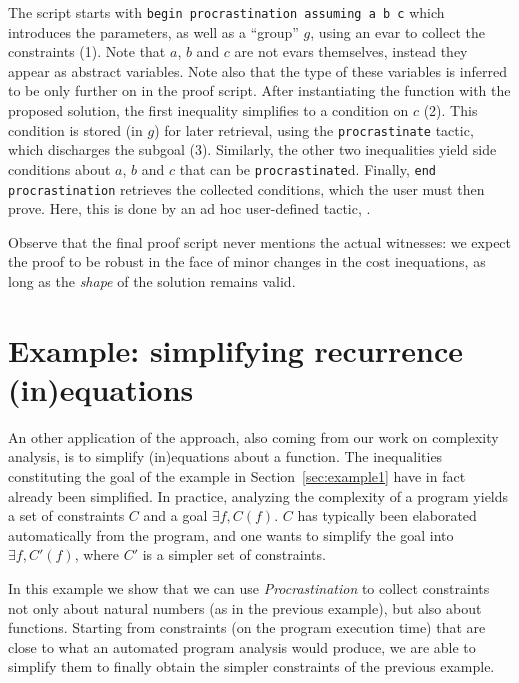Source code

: \documentclass[xetex,format=acmlarge,screen=true,authorversion=true]{acmart-modified}
\begin{document}
\vspace{0.5em}



\vspace{0.5em}

The script starts with \texttt{begin procrastination assuming a b c} which
introduces the parameters, as well as a ``group'' $g$, using an evar to collect
the constraints (1). Note that $a$, $b$ and $c$ are not evars themselves,
instead they appear as abstract variables. Note also that
the type of these variables
%
is inferred to be  only further on in the proof script. After
instantiating the function with the proposed solution, the first inequality
simplifies to a condition on $c$ (2). This condition is stored (in $g$) for
later retrieval, using the \texttt{procrastinate} tactic, which discharges the
subgoal (3). Similarly, the other two inequalities yield side conditions about
$a$, $b$ and $c$ that can be \texttt{procrastinate}d. Finally, \texttt{end
  procrastination} retrieves the collected conditions, which the user must then
prove. Here, this is done by an ad hoc user-defined tactic, .

Observe that the final proof script never mentions the actual witnesses: we
expect the proof to be robust in the face of minor changes in the cost
inequations, as long as the \emph{shape} of the solution remains valid.

\section{Example: simplifying recurrence (in)equations}

An other application of the approach, also coming from our work on complexity
analysis, is to simplify (in)equations about a function. The inequalities
constituting the goal of the example in Section~\ref{sec:example1} have in fact
already been simplified. In practice, analyzing the complexity of a program
yields a set of constraints $C$ and a goal $\exists f, C(f)$. $C$ has typically
been elaborated automatically from the program, and one wants to simplify the
goal into $\exists f, C'(f)$, where $C'$ is a simpler set of constraints.

In this example we show that we can use \emph{Procrastination} to collect
constraints not only about natural numbers (as in the previous example), but
also about functions. Starting from constraints (on the program execution time)
that are close to what an automated program analysis would produce, we are able
to simplify them to finally obtain the simpler constraints of the previous
example.
\end{document}
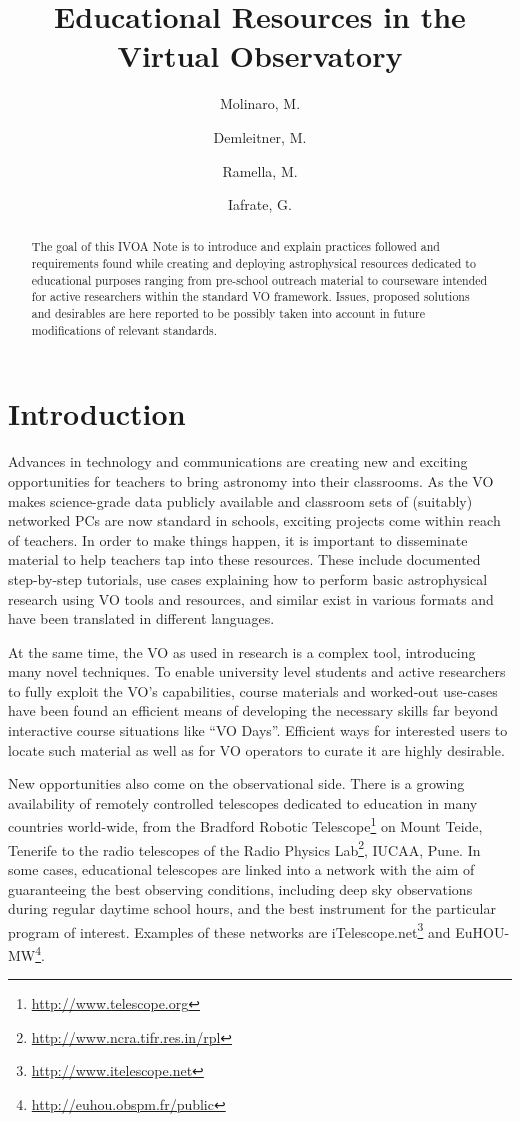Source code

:\documentclass{ivoa}
\author{Molinaro, M.}
\author{Demleitner, M.}
\author{Ramella, M.}
\author{Iafrate, G.}
\title{Educational Resources in the Virtual Observatory}
\begin{document}
\begin{abstract}

The goal of this IVOA Note is to introduce and explain practices followed
and requirements found while creating and 
deploying astrophysical resources 
dedicated to educational purposes ranging from pre-school outreach
material to courseware intended for active researchers
within the standard VO framework.
Issues, proposed solutions and desirables are here reported to be
possibly taken into account in future modifications of relevant
standards.



\end{abstract}


\section{Introduction}

Advances in technology and communications are creating new and exciting 
opportunities for teachers to bring astronomy into their 
classrooms.  As the VO makes science-grade data publicly available and
classroom sets of (suitably) networked PCs are now standard in schools,
exciting projects come within reach of teachers.  In order to make things 
happen, it is important to disseminate material to help teachers
tap into these resources.  These include documented step-by-step
tutorials, use cases explaining how to perform basic astrophysical research 
using VO tools and resources, and similar exist in various formats and
have been translated in different languages.

At the same time, the VO as used in research is a complex tool,
introducing many novel techniques.  To enable university level students
and active researchers to fully exploit the VO's capabilities, course
materials and worked-out use-cases have been found an efficient means of
developing the necessary skills far beyond interactive course situations
like ``VO Days''.  Efficient ways for interested users to locate such
material as well as for VO operators to curate it are highly desirable.

New opportunities also come on the observational side. 
There is a growing availability of remotely controlled 
telescopes dedicated to education in many countries world-wide, from the 
Bradford Robotic Telescope\footnote{\url{http://www.telescope.org}} on Mount
Teide, Tenerife 
to the radio telescopes of the Radio Physics
Lab\footnote{\url{http://www.ncra.tifr.res.in/rpl}}, IUCAA, Pune. 
In some cases, educational telescopes are 
linked into a network with the aim of guaranteeing the best observing conditions, 
including deep sky observations during regular daytime school hours, and 
the best instrument for the particular program of interest. Examples
of these networks are
iTelescope.net\footnote{\url{http://www.itelescope.net}} and
EuHOU-MW\footnote{\url{http://euhou.obspm.fr/public}}.
\end{document}
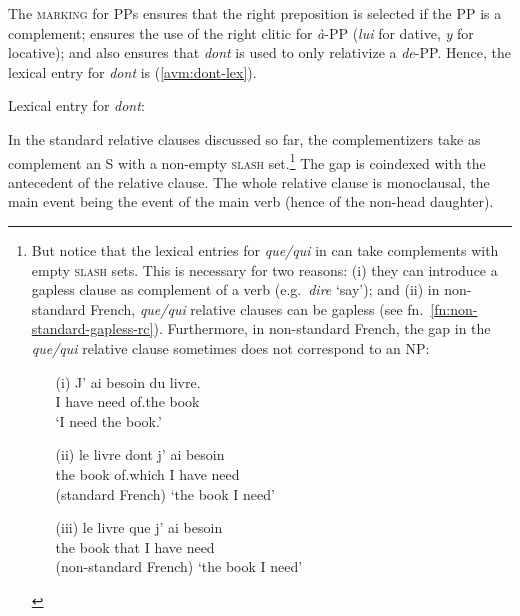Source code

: The \textsc{marking} for PPs ensures that the right preposition is selected if the PP is a complement; ensures the use of the right clitic for \emph{à}-PP (\emph{lui} for dative, \emph{y} for locative); and also ensures that \emph{dont} is used to only relativize a \emph{de}-PP. Hence, the lexical entry for \emph{dont} is (\ref{avm:dont-lex}).


\ea Lexical entry for \emph{dont}:\nopagebreak

\label{avm:dont-lex}
\z 

In the standard relative clauses discussed so far, the complementizers take as complement an S with a non-empty \textsc{slash} set.\footnote{\label{fn:que-non-standard}But notice that the lexical entries for \emph{que/qui} in  can take complements with empty \textsc{slash} sets. This is necessary for two reasons: (i) they can introduce a gapless clause as complement of a verb (e.g.\ \emph{dire} `say'); and (ii) in non-standard French, \emph{que/qui} relative clauses can be gapless (see fn.\ \ref{fn:non-standard-gapless-rc}). Furthermore, in non-standard French, the gap in the \emph{que/qui} relative clause sometimes does not correspond to an NP:
\begin{itemize}
    \item[(i)] \gll J' ai besoin du livre.\\
    I have need of.the book\\
    \glt `I need the book.'
    \item[(ii)] \gll le livre dont j' ai besoin\\
    the book of.which I have need\\
    (standard French)
    \glt `the book I need'
    \item[(iii)] \gll le livre que j' ai besoin\\
    the book that I have need\\
    (non-standard French)
    \glt `the book I need'
\end{itemize}
} The gap is coindexed with the antecedent of the relative clause. The whole relative clause is monoclausal, the main event being the event of the main verb (hence of the non-head daughter).

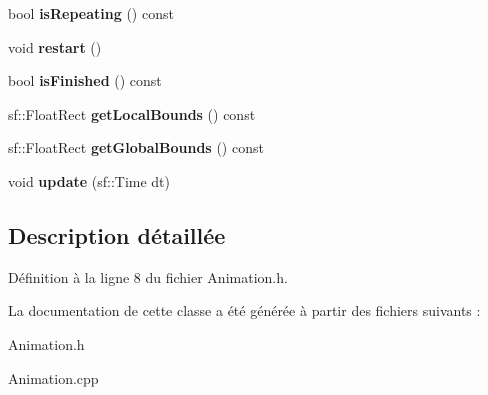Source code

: \begin{DoxyCompactItemize}
\hypertarget{class_animation_aedcd2695ee980a41ff1fa65e0091f6a4}{}\label{class_animation_aedcd2695ee980a41ff1fa65e0091f6a4} 
bool {\bfseries is\+Repeating} () const
\item 
\hypertarget{class_animation_a17f07570ce8e26928fd1d99cfd9c63f0}{}\label{class_animation_a17f07570ce8e26928fd1d99cfd9c63f0} 
void {\bfseries restart} ()
\item 
\hypertarget{class_animation_a52f7a8449004b0248a3b7f8de9759cd0}{}\label{class_animation_a52f7a8449004b0248a3b7f8de9759cd0} 
bool {\bfseries is\+Finished} () const
\item 
\hypertarget{class_animation_a677e525e6b1f187fd6719bc511253a2b}{}\label{class_animation_a677e525e6b1f187fd6719bc511253a2b} 
sf\+::\+Float\+Rect {\bfseries get\+Local\+Bounds} () const
\item 
\hypertarget{class_animation_ad829ff72f859c44ea80b65aad5e7e5ae}{}\label{class_animation_ad829ff72f859c44ea80b65aad5e7e5ae} 
sf\+::\+Float\+Rect {\bfseries get\+Global\+Bounds} () const
\item 
\hypertarget{class_animation_a250fabaf23dab62bd373daac39aa25d3}{}\label{class_animation_a250fabaf23dab62bd373daac39aa25d3} 
void {\bfseries update} (sf\+::\+Time dt)
\end{DoxyCompactItemize}


\subsection{Description détaillée}


Définition à la ligne 8 du fichier Animation.\+h.



La documentation de cette classe a été générée à partir des fichiers suivants \+:\begin{DoxyCompactItemize}
\item 
Animation.\+h\item 
Animation.\+cpp\end{DoxyCompactItemize}

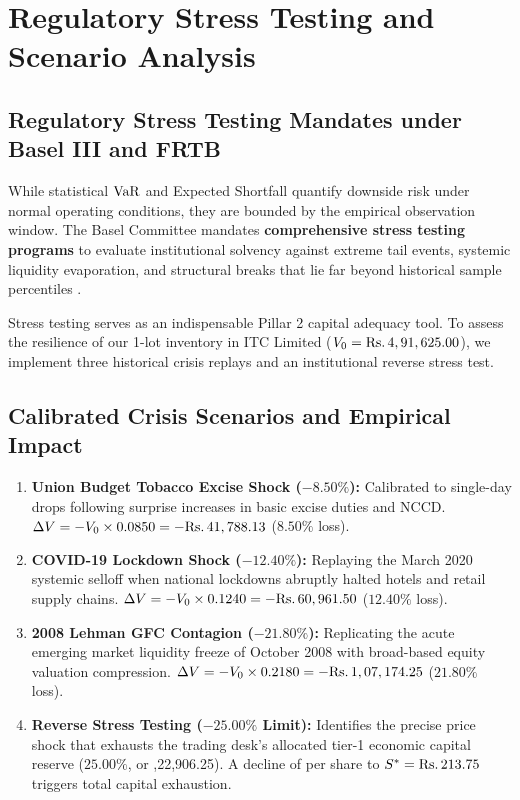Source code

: 
\section{Regulatory Stress Testing and Scenario Analysis}
\label{sec:stress_testing}

\subsection{Regulatory Stress Testing Mandates under Basel III and FRTB}

While statistical $\operatorname{VaR}$ and Expected Shortfall quantify downside risk under normal operating conditions, they are bounded by the empirical observation window. The Basel Committee mandates \textbf{comprehensive stress testing programs} to evaluate institutional solvency against extreme tail events, systemic liquidity evaporation, and structural breaks that lie far beyond historical sample percentiles \citep{bcbs2019frtb}.

Stress testing serves as an indispensable Pillar 2 capital adequacy tool. To assess the resilience of our 1-lot inventory in ITC Limited ($V_0 = \text{\text{Rs.}\,}4,91,625.00$), we implement three historical crisis replays and an institutional reverse stress test.

\subsection{Calibrated Crisis Scenarios and Empirical Impact}

\begin{enumerate}[leftmargin=1.2em, itemsep=0.5pt, parsep=0pt, label=\textbf{\arabic*.}]
    \item \textbf{Union Budget Tobacco Excise Shock ($-8.50\%$):} Calibrated to single-day drops following surprise increases in basic excise duties and NCCD. $\Delta V = -V_0 \times 0.0850 = -\text{\text{Rs.}\,}41,788.13$ ($8.50\%$ loss).
    \item \textbf{COVID-19 Lockdown Shock ($-12.40\%$):} Replaying the March 2020 systemic selloff when national lockdowns abruptly halted hotels and retail supply chains. $\Delta V = -V_0 \times 0.1240 = -\text{\text{Rs.}\,}60,961.50$ ($12.40\%$ loss).
    \item \textbf{2008 Lehman GFC Contagion ($-21.80\%$):} Replicating the acute emerging market liquidity freeze of October 2008 with broad-based equity valuation compression. $\Delta V = -V_0 \times 0.2180 = -\text{\text{Rs.}\,}1,07,174.25$ ($21.80\%$ loss).
    \item \textbf{Reverse Stress Testing ($-25.00\%$ Limit):} Identifies the precise price shock that exhausts the trading desk's allocated tier-1 economic capital reserve ($25.00\%$, or ,22,906.25). A decline of  per share to $S^* = \text{\text{Rs.}\,}213.75$ triggers total capital exhaustion.
\end{enumerate}

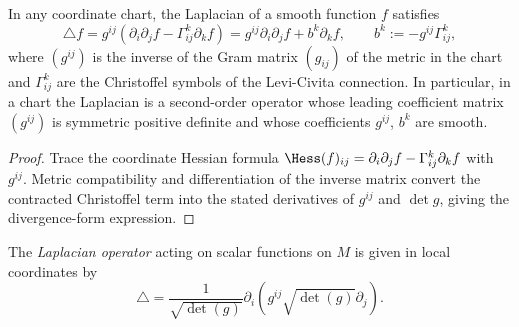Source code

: \begin{lemma}
\label{lem:laplacian-christoffel-formula}
\leanok



In any coordinate chart, the Laplacian of a smooth function $f$
satisfies
\[ \triangle f
   = g^{ij}\left(\partial_i\partial_jf-\Gamma^k_{ij}\partial_kf\right)
   = g^{ij}\partial_i\partial_jf+b^k\partial_kf,
   \qquad b^k:=-g^{ij}\Gamma^k_{ij}, \]
where $(g^{ij})$ is the inverse of the Gram matrix $(g_{ij})$ of the
metric in the chart and $\Gamma^k_{ij}$ are the Christoffel symbols of
the Levi-Civita connection. In particular, in a chart the Laplacian is
a second-order operator whose leading coefficient matrix $(g^{ij})$ is
symmetric positive definite and whose coefficients $g^{ij}$, $b^k$ are
smooth.
\end{lemma}

\begin{proof}
\sketch
{}
\leanok
Trace the coordinate Hessian formula $\Hess(f)_{ij}=\partial_i\partial_jf-\Gamma^k_{ij}\partial_kf$ with $g^{ij}$. Metric compatibility and differentiation of the inverse matrix convert the contracted Christoffel term into the stated derivatives of $g^{ij}$ and $\det g$, giving the divergence-form expression.
\end{proof}

\begin{lemma}
\label{lem:laplacian-local-formula}
\leanok



The \textit{Laplacian operator} acting on scalar
functions on $M$ is given in local coordinates by
\[ \triangle  = \frac{1}{\sqrt{\det(g)}}\partial_i
\left(g^{ij}\sqrt{\det(g)}\partial_j\right). \]
\end{lemma}


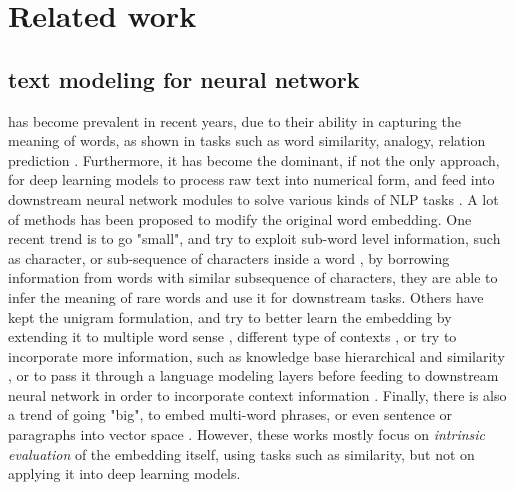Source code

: 

\section{Related work}
\subsection{text modeling for neural network}
has become prevalent in recent years, due to their ability in capturing the meaning of words, as shown in 
tasks such as word similarity, analogy, relation prediction \cite{turian2010word, pennington2014glove, mikolov2013distributed}.
Furthermore, it has become the dominant, if not the only approach, for deep learning models to process raw text into numerical form, and feed into downstream neural network modules to solve various kinds of NLP tasks  \cite{collobert2011natural, wu2016google, conneau2017very, severyn2015learning}.
A lot of methods has been proposed to modify the original word embedding. One recent trend is to go "small", and try to exploit sub-word level information, such as character, or sub-sequence of characters inside a word \cite{wieting2016charagram, bojanowski2016enriching, pinter2017mimicking}, by borrowing information from words with similar subsequence of characters, they are able to infer the meaning of rare words and use it for downstream tasks. 
Others have kept the unigram formulation, and try to better learn the embedding by extending it to multiple word sense \cite{neelakantan2015efficient, athiwaratkun2017multimodal}, 
different type of contexts \cite{levy2014dependency, melamud2016role}, 
or try to incorporate more information, such as knowledge base hierarchical and similarity \cite{nickel2017poincare, faruqui2014retrofitting}, 
or to pass it through a language modeling layers before feeding to downstream neural network in order to incorporate context information \cite{mccann2017learned, peters2018deep}.
Finally, there is also a trend of going "big", to embed multi-word phrases, or even sentence or paragraphs into vector space \cite{mikolov2013distributed, hill2015learning, arora2016simple} . 
However, these works mostly focus on \emph{intrinsic evaluation} of the embedding itself, using tasks such as similarity, but not on applying it into deep learning models.

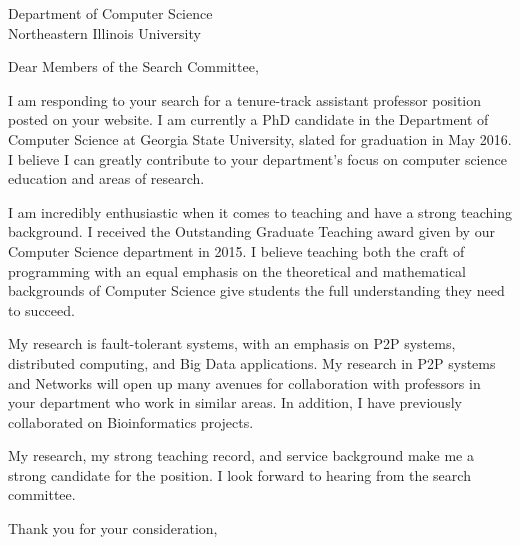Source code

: \documentclass[12pt]{letter}
\date{}
\begin{document}
 
\begin{letter}{Department of Computer Science\\ Northeastern Illinois University} 
\opening{Dear Members of the Search Committee,} 
 
I am responding to your search for a tenure-track assistant professor position posted on your website.
I am currently a PhD candidate in the Department of Computer Science at Georgia State University, slated for graduation in May 2016.
I believe I can greatly contribute to your department's focus on computer science education and areas of research.


I am incredibly enthusiastic when it comes to teaching and have a strong teaching background.
I received the Outstanding Graduate Teaching award given by our Computer Science department in 2015.
I believe teaching both the craft of programming with an equal emphasis on the theoretical and mathematical backgrounds of Computer Science give students the full understanding they need to succeed.


My research is fault-tolerant systems, with an emphasis on P2P systems, distributed computing, and Big Data applications.
My research in P2P systems and Networks will open up many avenues for collaboration with professors in your department who work in similar areas.
In addition, I have previously collaborated on Bioinformatics projects.




My research, my strong teaching record, and service background make me a strong candidate for the position.
I look forward to hearing from the search committee.


\closing{Thank you for your consideration,} 
\end{letter} 
\end{document}
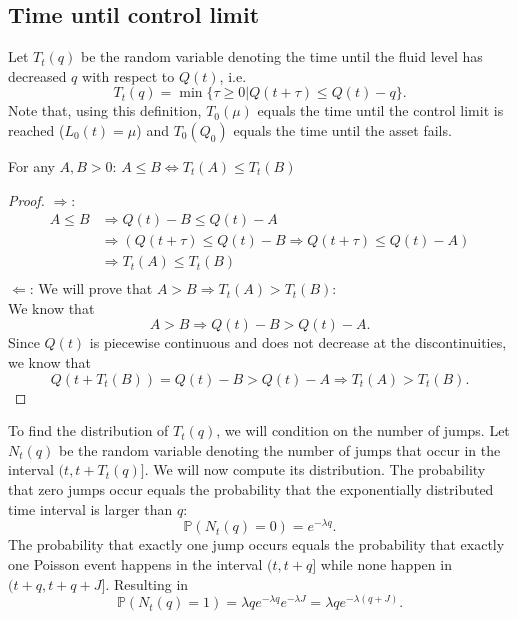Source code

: \subsection{Time until control limit}
Let $T_t(q)$ be the random variable denoting the time until the fluid level has decreased $q$ with respect to $Q(t)$, i.e.
$$
T_t(q)=\min\{\tau\geq0|Q(t+\tau)\leq Q(t)-q\}.
$$
Note that, using this definition, $T_0(\mu)$ equals the time until the control limit is reached ($L_0(t)=\mu$) and $T_0(Q_0)$ equals the time until the asset fails.
\begin{lemma}\label{lemma:TimeUntilFluidLemma}
	For any $A,B>0$:
	$A\leq B\Leftrightarrow T_t(A)\leq T_t(B)$
	\begin{proof}
		$\Rightarrow$: 
		\[\begin{split}
		A\leq B&\Rightarrow Q(t)-B\leq Q(t)-A\\
		&\Rightarrow (Q(t+\tau)\leq Q(t)-B\Rightarrow Q(t+\tau)\leq Q(t)-A)\\
		&\Rightarrow T_t(A)\leq T_t(B)\\
		\end{split}\]
		$\Leftarrow$: We will prove that $A>B\Rightarrow T_t(A)> T_t(B)$:\\
		We know that
		$$
		A>B\Rightarrow Q(t)-B > Q(t)-A.
		$$
		Since $Q(t)$ is piecewise continuous and does not decrease at the discontinuities, we know that 
		$$
		Q(t+T_t(B))=Q(t)-B>Q(t)-A\Rightarrow T_t(A)> T_t(B).
		$$
	\end{proof}
\end{lemma}
To find the distribution of $T_t(q)$, we will condition on the number of jumps.
Let $N_t(q)$ be the random variable denoting the number of jumps that occur in the interval $(t,t+T_t(q)]$.
We will now compute its distribution.
The probability that zero jumps occur equals the probability that the exponentially distributed time interval is larger than $q$:
$$
\mathbb{P}(N_t(q)=0)=e^{-\lambda q}.
$$
The probability that exactly one jump occurs equals the probability that exactly one Poisson event happens in the interval $(t,t+q]$ while none happen in $(t+q,t+q+J]$. Resulting in
\begin{equation}\label{eq:AgeBasedNumJumpProb1}
\mathbb{P}(N_t(q)=1)=\lambda q e^{-\lambda q} e^{-\lambda J}=\lambda q e^{-\lambda (q+J)}.
\end{equation}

_ _ _ _

### Required action
Take the lines above from the one containing "possibly taken into" down to the one containing "publicly available and", and transcribe them exactly, both ends included.

### Solution for this problem
possibly taken into account in future modifications of relevant
standards.



\end{abstract}


\section{Introduction}

Advances in technology and communications are creating new and exciting 
opportunities for teachers to bring astronomy into their 
classrooms.  As the VO makes science-grade data publicly available and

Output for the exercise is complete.